A.E.O : La FESCIFA/PRESCITEF est présente dans les provinces où existent des femmes scientifiques. En plus des cours d’appui, les camps scientifiques sont aussi des opportunités pour promouvoir et susciter des vocations scientifiques chez les jeunes filles. Ces camps sont des regroupements d’élèves filles pendant plusieurs jours au cours desquels sont dispensés des enseignements sur les disciplines scientifiques, (maths, sciences physiques, SVT). Sont inclues la réalisation d’activités communes qui intéressent les filles, informatiques et la santé de la reproduction. Ces camps sont des tribunes pour permettre aux filles de développer la confiance en elles -mêmes vis-à-vis des disciplines scientifiques.
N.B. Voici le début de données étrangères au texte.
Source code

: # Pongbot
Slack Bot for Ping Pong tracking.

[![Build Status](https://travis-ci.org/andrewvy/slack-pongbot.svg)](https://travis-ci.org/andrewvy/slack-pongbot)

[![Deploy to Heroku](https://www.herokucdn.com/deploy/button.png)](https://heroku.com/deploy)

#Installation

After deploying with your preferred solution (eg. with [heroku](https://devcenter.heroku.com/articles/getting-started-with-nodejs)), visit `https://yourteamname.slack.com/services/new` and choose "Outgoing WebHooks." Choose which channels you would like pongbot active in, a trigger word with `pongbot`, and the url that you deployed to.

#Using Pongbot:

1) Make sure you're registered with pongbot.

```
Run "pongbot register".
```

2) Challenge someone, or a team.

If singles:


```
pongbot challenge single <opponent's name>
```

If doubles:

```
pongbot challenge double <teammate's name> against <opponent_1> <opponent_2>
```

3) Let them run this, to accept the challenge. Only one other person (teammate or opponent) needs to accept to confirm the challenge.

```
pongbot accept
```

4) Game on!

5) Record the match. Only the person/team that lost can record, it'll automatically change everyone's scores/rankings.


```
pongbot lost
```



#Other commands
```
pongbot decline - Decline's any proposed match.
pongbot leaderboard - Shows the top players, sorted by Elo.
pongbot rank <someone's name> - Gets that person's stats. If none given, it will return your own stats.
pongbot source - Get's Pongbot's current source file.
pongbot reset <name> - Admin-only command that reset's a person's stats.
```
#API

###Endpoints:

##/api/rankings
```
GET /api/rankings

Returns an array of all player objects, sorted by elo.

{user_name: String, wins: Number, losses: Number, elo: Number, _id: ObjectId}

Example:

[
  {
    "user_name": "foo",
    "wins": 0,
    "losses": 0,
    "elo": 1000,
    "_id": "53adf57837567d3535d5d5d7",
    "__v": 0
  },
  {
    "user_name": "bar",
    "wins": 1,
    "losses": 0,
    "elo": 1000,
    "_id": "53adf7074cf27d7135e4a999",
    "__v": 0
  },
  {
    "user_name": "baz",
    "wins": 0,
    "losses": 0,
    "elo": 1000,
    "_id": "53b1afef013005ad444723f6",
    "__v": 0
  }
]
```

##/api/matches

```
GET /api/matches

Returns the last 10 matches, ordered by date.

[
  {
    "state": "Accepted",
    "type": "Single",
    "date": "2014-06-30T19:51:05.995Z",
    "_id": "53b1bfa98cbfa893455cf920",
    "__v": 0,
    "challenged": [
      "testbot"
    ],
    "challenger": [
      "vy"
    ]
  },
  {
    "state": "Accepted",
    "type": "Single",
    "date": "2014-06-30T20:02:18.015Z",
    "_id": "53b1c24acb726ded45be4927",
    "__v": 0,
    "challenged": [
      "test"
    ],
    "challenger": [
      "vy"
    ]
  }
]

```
Nous travaillons à l’avènement du déclic "Ô, c’est facile", chez les filles en vue de les inciter à s’intéresser davantage aux filières scientifiques. Quand on sait que celles-ci ont toujours été présentées comme n’étant pas l’apanage des filles eu égard à leur complexité "relative". Nous battons en brèche l’idée selon laquelle les matières scientifiques sont "trop dures" pour les filles et que par conséquent elles doivent les laisser aux garçons. Les camps scientifiques sont justement des occasions au cours desquelles elles découvrent qu’en réalité les mathématiques ou même la physique ne sont pas la mer à boire pour elles. Ils permettent de démystifier les matières scientifiques tout en combattant ces préjugés qui empêchent les filles à s’orienter vers ces disciplines.
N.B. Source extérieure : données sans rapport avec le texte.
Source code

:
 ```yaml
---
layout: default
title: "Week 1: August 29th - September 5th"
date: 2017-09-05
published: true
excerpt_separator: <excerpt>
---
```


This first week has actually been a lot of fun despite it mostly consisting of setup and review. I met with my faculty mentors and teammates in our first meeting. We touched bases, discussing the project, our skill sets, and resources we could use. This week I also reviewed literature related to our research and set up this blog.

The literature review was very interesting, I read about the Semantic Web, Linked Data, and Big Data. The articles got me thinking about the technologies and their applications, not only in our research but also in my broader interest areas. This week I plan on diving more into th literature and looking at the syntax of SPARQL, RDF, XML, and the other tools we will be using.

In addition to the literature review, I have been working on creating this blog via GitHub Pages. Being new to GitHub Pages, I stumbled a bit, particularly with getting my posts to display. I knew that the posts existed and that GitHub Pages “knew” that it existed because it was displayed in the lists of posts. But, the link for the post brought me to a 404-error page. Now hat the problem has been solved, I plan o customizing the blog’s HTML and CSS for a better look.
S.P : Quelle peut être la contribution des femmes scientifiques au développement du Burkina Faso ?

A.E.O. : Au Burkina Faso, l’approche genre est de plus en plus intégrée dans les politiques de développement entreprises. Le ministère de la Promotion de la femme a ses répondants, ses points focaux dans chaque département ministériel. Cela permet de promouvoir le genre. Ceux-ci doivent développer des actions de pressions afin que les femmes soient prises en compte et que le développement de ce pays doit aussi passer par elles. Voilà pourquoi des actions comme celles que mène notre association sont très importantes. Cela permet de favoriser les femmes qualifiées et partant à accroître leur nombre dans les administrations publiques et privées.

S.P. : Que pensez-vous de la discrimination positive ?

A.E.O : Elle est une mesure visant à combler le gouffre qui existe entre l’homme et la femme. La situation actuelle est marquée par un grand fossé entre les filles et les garçons, entre les hommes et les femmes en matière d’accès à l’éducation et pire dans les disciplines scientifiques. Je dois dire que ce n’est même pas un fossé mais plutôt un gouffre (grands rires). Comment faire alors pour combler ce gouffre sans créer d’autres formes d’injustices au détriment cette fois-ci des hommes ? La discrimination positive en est une mesure qui en elle-même est très salutaire encore faut-il bien peaufiner la stratégie de mise en œuvre de manière à ne pas heurter, trouver des stratégies qui ne révoltent pas, voilà le fonds du problème. Il faut trouver les bonnes stratégies et les expliquer à l’ensemble des composantes du peuple burkinabé de manière à ce qu’elles soient acceptées par tous.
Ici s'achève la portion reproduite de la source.